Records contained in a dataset
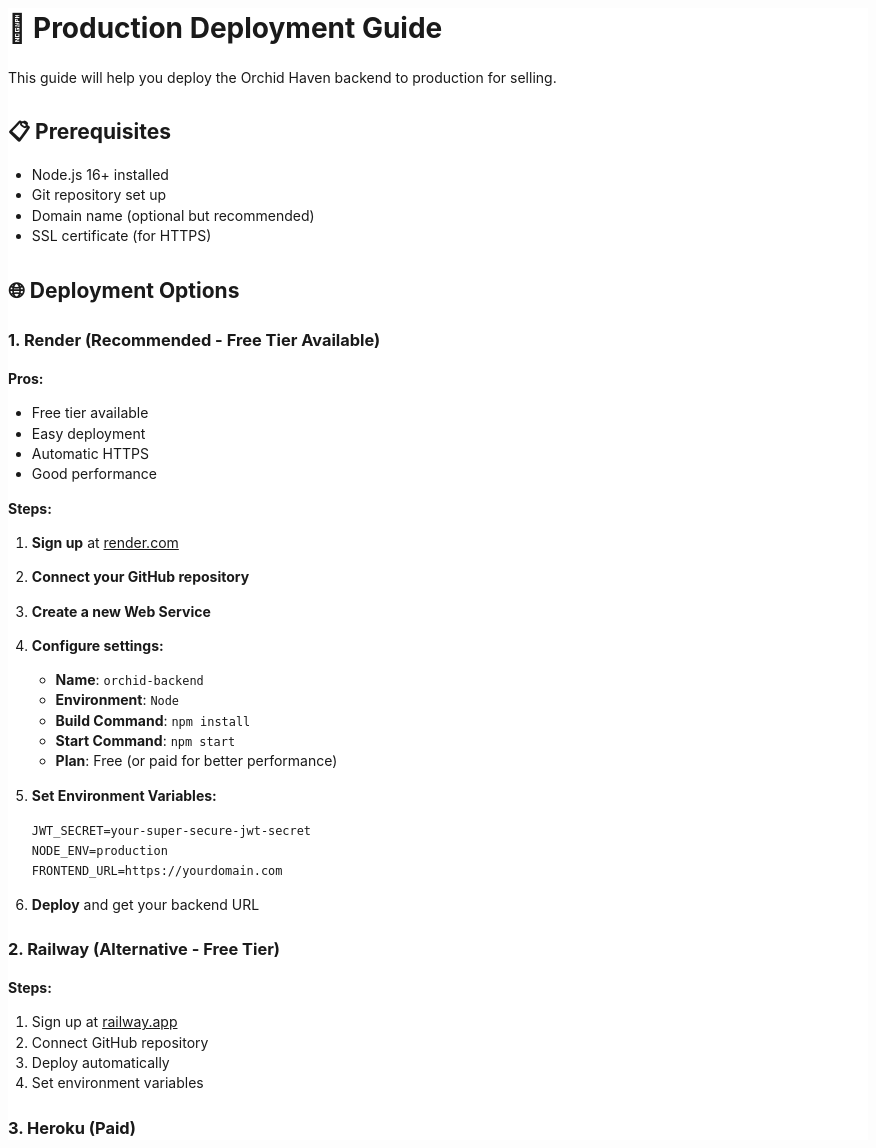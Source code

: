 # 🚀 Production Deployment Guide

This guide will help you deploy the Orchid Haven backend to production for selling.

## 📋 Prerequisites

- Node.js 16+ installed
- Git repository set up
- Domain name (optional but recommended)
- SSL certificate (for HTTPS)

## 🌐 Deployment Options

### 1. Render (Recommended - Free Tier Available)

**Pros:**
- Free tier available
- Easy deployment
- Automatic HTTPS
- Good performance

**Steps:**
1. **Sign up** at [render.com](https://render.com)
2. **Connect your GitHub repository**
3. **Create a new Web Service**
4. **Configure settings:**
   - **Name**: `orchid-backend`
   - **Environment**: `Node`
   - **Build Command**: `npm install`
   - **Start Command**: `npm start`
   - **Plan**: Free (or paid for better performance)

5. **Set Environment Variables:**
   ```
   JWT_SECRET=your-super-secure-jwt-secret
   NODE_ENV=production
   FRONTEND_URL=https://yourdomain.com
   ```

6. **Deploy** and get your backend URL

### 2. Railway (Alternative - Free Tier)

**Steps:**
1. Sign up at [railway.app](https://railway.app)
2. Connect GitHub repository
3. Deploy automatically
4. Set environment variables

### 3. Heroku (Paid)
--
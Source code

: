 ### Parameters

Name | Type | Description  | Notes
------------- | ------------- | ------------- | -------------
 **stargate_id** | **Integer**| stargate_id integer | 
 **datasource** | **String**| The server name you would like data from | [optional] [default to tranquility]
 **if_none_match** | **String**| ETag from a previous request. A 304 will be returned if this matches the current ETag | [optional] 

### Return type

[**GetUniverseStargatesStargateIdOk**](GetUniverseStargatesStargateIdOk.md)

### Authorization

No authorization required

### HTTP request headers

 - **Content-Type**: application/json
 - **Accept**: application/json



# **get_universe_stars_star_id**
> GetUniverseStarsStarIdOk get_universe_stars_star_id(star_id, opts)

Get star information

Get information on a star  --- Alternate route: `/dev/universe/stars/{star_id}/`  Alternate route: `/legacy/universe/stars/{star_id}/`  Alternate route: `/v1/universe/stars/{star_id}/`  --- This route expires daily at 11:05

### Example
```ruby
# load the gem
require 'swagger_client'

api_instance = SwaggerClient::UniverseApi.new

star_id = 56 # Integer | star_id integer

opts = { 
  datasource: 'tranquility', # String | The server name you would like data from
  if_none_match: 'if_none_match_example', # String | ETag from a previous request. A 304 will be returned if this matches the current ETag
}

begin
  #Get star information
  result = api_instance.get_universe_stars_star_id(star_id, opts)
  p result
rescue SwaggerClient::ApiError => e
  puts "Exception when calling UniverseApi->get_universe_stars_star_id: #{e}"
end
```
---
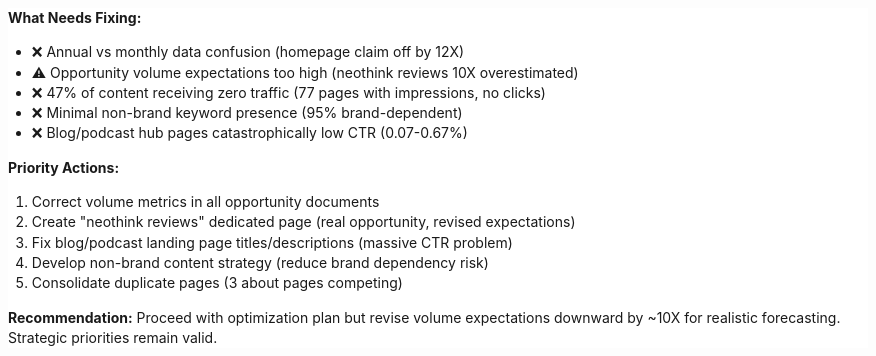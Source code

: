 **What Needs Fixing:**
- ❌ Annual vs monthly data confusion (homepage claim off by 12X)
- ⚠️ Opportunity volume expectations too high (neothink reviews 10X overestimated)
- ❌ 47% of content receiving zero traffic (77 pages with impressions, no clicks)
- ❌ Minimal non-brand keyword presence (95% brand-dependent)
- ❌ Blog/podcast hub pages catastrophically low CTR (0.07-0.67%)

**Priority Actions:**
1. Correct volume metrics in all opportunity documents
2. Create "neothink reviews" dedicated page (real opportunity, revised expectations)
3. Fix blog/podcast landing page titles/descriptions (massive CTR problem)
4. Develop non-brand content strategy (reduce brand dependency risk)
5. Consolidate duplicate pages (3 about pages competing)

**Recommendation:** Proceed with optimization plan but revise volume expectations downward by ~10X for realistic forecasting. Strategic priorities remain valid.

* Exercise prompt:
Find the word "like" in the records. Copy every line it appears in.

* Solution for this problem:
 **datasource** | **String**| The server name you would like data from | [optional] [default to tranquility]
  datasource: 'tranquility', # String | The server name you would like data from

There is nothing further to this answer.